I was able to show that if $f$ is a Mathias real for ${\mathbb{M}_U}^*$, then the enumeration of $\text{range}(f)$ is a Mathias real for $\mathbb{M}_U$. But I got stuck in the other direction, because for example if $f$ is a Mathias real for $\mathbb{M}_U$, then $f$ is necessarily strictly increasing, but any Mathias real $g$ for ${\mathbb{M}_U}^*$ has properties like containing arbitrarily long decreasing sequences, so I do not have an idea how to define such a $g$ from $f$, so I would appreciate a hint how to do the construction if it is even possible.
 A: Thank you Jonathan for the hint, I will elaborate on his comment:
We can show that ${M_U}^*$ always adds a Cohen real. Let $\mathbb{C} = \text{Fn}(\omega, \omega \setminus \{ 0 \})$. Given a Mathias real $f_G$ for ${M_U}^*$ we can decode it to a real $g: \omega \to \omega \setminus \{ 0 \}$ by evaluating the lengths of decreasing sequences in $f_G$. We write $f_G$ codes $g$. We can define $t$ codes $s$ for finite sequences in the same way. Now, define
$$
t ^\frown N \text{ codes } s \iff t \text{ codes } s \text{ and } N > \max(t)
$$
This has the benefit that if $t ^\frown N$ codes $s$ and $f_G \supset t ^\frown N$, then $s \supset g$ as $f_G$ cannot extend the decreasing sequence at the end of $t$ due to $N$ breaking the decreasing sequence.

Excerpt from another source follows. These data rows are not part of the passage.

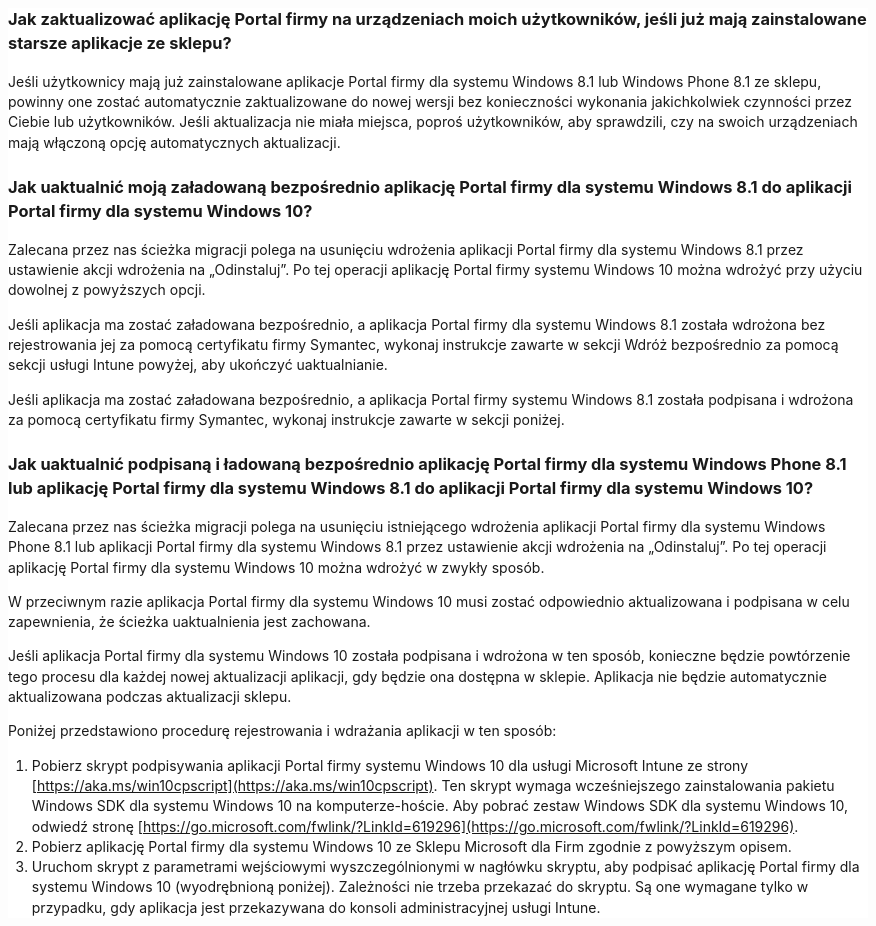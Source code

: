### <a name="how-do-i-update-the-company-portal-on-my-users-devices-if-they-have-already-installed-the-older-apps-from-the-store"></a>Jak zaktualizować aplikację Portal firmy na urządzeniach moich użytkowników, jeśli już mają zainstalowane starsze aplikacje ze sklepu?
Jeśli użytkownicy mają już zainstalowane aplikacje Portal firmy dla systemu Windows 8.1 lub Windows Phone 8.1 ze sklepu, powinny one zostać automatycznie zaktualizowane do nowej wersji bez konieczności wykonania jakichkolwiek czynności przez Ciebie lub użytkowników. Jeśli aktualizacja nie miała miejsca, poproś użytkowników, aby sprawdzili, czy na swoich urządzeniach mają włączoną opcję automatycznych aktualizacji.   

### <a name="how-do-i-upgrade-my-sideloaded-windows-81-company-portal-app-to-the-windows-10-company-portal-app"></a>Jak uaktualnić moją załadowaną bezpośrednio aplikację Portal firmy dla systemu Windows 8.1 do aplikacji Portal firmy dla systemu Windows 10?
Zalecana przez nas ścieżka migracji polega na usunięciu wdrożenia aplikacji Portal firmy dla systemu Windows 8.1 przez ustawienie akcji wdrożenia na „Odinstaluj”. Po tej operacji aplikację Portal firmy systemu Windows 10 można wdrożyć przy użyciu dowolnej z powyższych opcji.  

Jeśli aplikacja ma zostać załadowana bezpośrednio, a aplikacja Portal firmy dla systemu Windows 8.1 została wdrożona bez rejestrowania jej za pomocą certyfikatu firmy Symantec, wykonaj instrukcje zawarte w sekcji Wdróż bezpośrednio za pomocą sekcji usługi Intune powyżej, aby ukończyć uaktualnianie.

Jeśli aplikacja ma zostać załadowana bezpośrednio, a aplikacja Portal firmy systemu Windows 8.1 została podpisana i wdrożona za pomocą certyfikatu firmy Symantec, wykonaj instrukcje zawarte w sekcji poniżej.  

### <a name="how-do-i-upgrade-my-signed-and-sideloaded-windows-phone-81-company-portal-app-or-windows-81-company-portal-app-to-the-windows-10-company-portal-app"></a>Jak uaktualnić podpisaną i ładowaną bezpośrednio aplikację Portal firmy dla systemu Windows Phone 8.1 lub aplikację Portal firmy dla systemu Windows 8.1 do aplikacji Portal firmy dla systemu Windows 10?
Zalecana przez nas ścieżka migracji polega na usunięciu istniejącego wdrożenia aplikacji Portal firmy dla systemu Windows Phone 8.1 lub aplikacji Portal firmy dla systemu Windows 8.1 przez ustawienie akcji wdrożenia na „Odinstaluj”. Po tej operacji aplikację Portal firmy dla systemu Windows 10 można wdrożyć w zwykły sposób.  

W przeciwnym razie aplikacja Portal firmy dla systemu Windows 10 musi zostać odpowiednio aktualizowana i podpisana w celu zapewnienia, że ścieżka uaktualnienia jest zachowana.  

Jeśli aplikacja Portal firmy dla systemu Windows 10 została podpisana i wdrożona w ten sposób, konieczne będzie powtórzenie tego procesu dla każdej nowej aktualizacji aplikacji, gdy będzie ona dostępna w sklepie. Aplikacja nie będzie automatycznie aktualizowana podczas aktualizacji sklepu.  

Poniżej przedstawiono procedurę rejestrowania i wdrażania aplikacji w ten sposób:

1. Pobierz skrypt podpisywania aplikacji Portal firmy systemu Windows 10 dla usługi Microsoft Intune ze strony [https://aka.ms/win10cpscript](https://aka.ms/win10cpscript).  Ten skrypt wymaga wcześniejszego zainstalowania pakietu Windows SDK dla systemu Windows 10 na komputerze-hoście. Aby pobrać zestaw Windows SDK dla systemu Windows 10, odwiedź stronę [https://go.microsoft.com/fwlink/?LinkId=619296](https://go.microsoft.com/fwlink/?LinkId=619296).
2. Pobierz aplikację Portal firmy dla systemu Windows 10 ze Sklepu Microsoft dla Firm zgodnie z powyższym opisem.  
3. Uruchom skrypt z parametrami wejściowymi wyszczególnionymi w nagłówku skryptu, aby podpisać aplikację Portal firmy dla systemu Windows 10 (wyodrębnioną poniżej). Zależności nie trzeba przekazać do skryptu. Są one wymagane tylko w przypadku, gdy aplikacja jest przekazywana do konsoli administracyjnej usługi Intune.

Now, let $D\in V$ be dense in $\mathbb{C}$ then define
$$
D' = \{ (t ^\frown N, X) \mid X \in U \text{ and } \exists s \in D \text{ such that } t ^\frown N \text{ codes } s \} \in V
$$
We show that $D'$ is dense in ${M_U}^*$, so let $(t,X) \in {M_U}^*$. Then $t$ codes some $s$, so choose $s' \in D$ such that $s' \supseteq s$. But $X$ is infinite, so we can extend $t$ to $t'$ with elements of $X$ such that $t'$ codes $s'$ and choose some $N \in X$ such that $N > \max(t')$. Then $(t' ^\frown N, X) \in D'$ and extends $(t,X)$.

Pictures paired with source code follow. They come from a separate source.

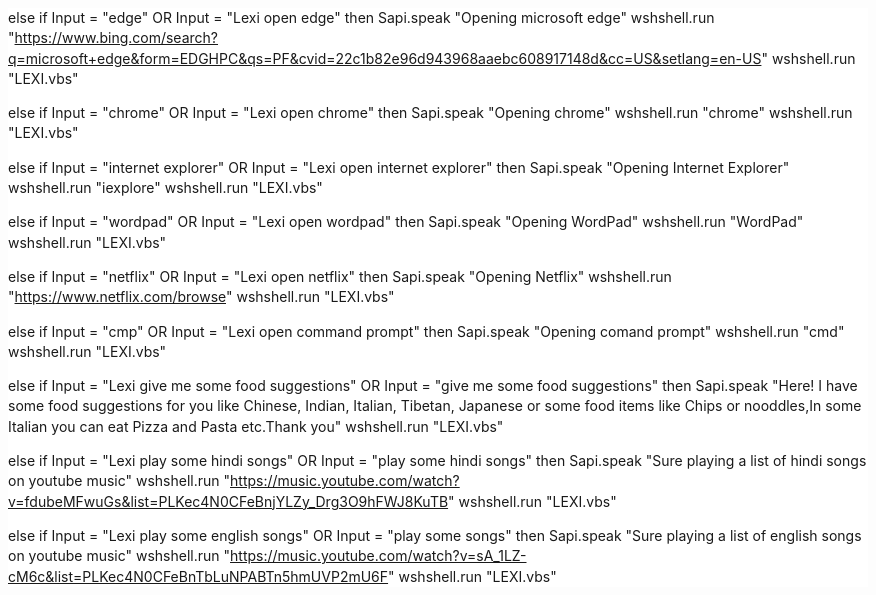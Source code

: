 else
if Input = "edge" OR Input = "Lexi open edge" then
Sapi.speak "Opening microsoft edge"
wshshell.run "https://www.bing.com/search?q=microsoft+edge&form=EDGHPC&qs=PF&cvid=22c1b82e96d943968aaebc608917148d&cc=US&setlang=en-US"
wshshell.run "LEXI.vbs"

else
if Input = "chrome" OR Input = "Lexi open chrome" then
Sapi.speak "Opening chrome"
wshshell.run "chrome"
wshshell.run "LEXI.vbs"

else
if Input = "internet explorer" OR Input = "Lexi open internet explorer" then
Sapi.speak "Opening Internet Explorer"
wshshell.run "iexplore"
wshshell.run "LEXI.vbs"

else
if Input = "wordpad" OR Input = "Lexi open wordpad" then
Sapi.speak "Opening WordPad"
wshshell.run "WordPad"
wshshell.run "LEXI.vbs"

else
if Input = "netflix" OR Input = "Lexi open netflix" then
Sapi.speak "Opening Netflix"
wshshell.run "https://www.netflix.com/browse"
wshshell.run "LEXI.vbs"

else
if Input = "cmp" OR Input = "Lexi open command prompt" then
Sapi.speak "Opening comand prompt"
wshshell.run "cmd"
wshshell.run "LEXI.vbs"

else
if Input = "Lexi give me some food suggestions" OR Input = "give me some food suggestions" then
Sapi.speak "Here! I have some food suggestions for you like Chinese, Indian, Italian, Tibetan, Japanese or some food items like Chips or nooddles,In some Italian you can eat Pizza and Pasta etc.Thank you"
wshshell.run "LEXI.vbs"

else
if Input = "Lexi play some hindi songs" OR Input  = "play some hindi songs" then
Sapi.speak "Sure playing a list of hindi songs on youtube music"
wshshell.run "https://music.youtube.com/watch?v=fdubeMFwuGs&list=PLKec4N0CFeBnjYLZy_Drg3O9hFWJ8KuTB"
wshshell.run "LEXI.vbs"

else
if Input = "Lexi play some english songs" OR Input  = "play some songs" then
Sapi.speak "Sure playing a list of english songs on youtube music"
wshshell.run "https://music.youtube.com/watch?v=sA_1LZ-cM6c&list=PLKec4N0CFeBnTbLuNPABTn5hmUVP2mU6F"
wshshell.run "LEXI.vbs"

Finally, choose $(t ^\frown N, X) \in G \cap D'$ and choose $s \in D$ such that $t ^\frown N$ codes $s$. Then $f_G \supset t ^\frown N$, so $s \supset g$, which shows that $g$ is a Cohen real.
Now, if $U$ is a selective ultrafilter, then $\mathbb{M}_U$ does not add Cohen reals, so they cannot be forcing equivalent. However, there need not be selective utrafilters, so this does not show that in such models the two definitions are not equivalent.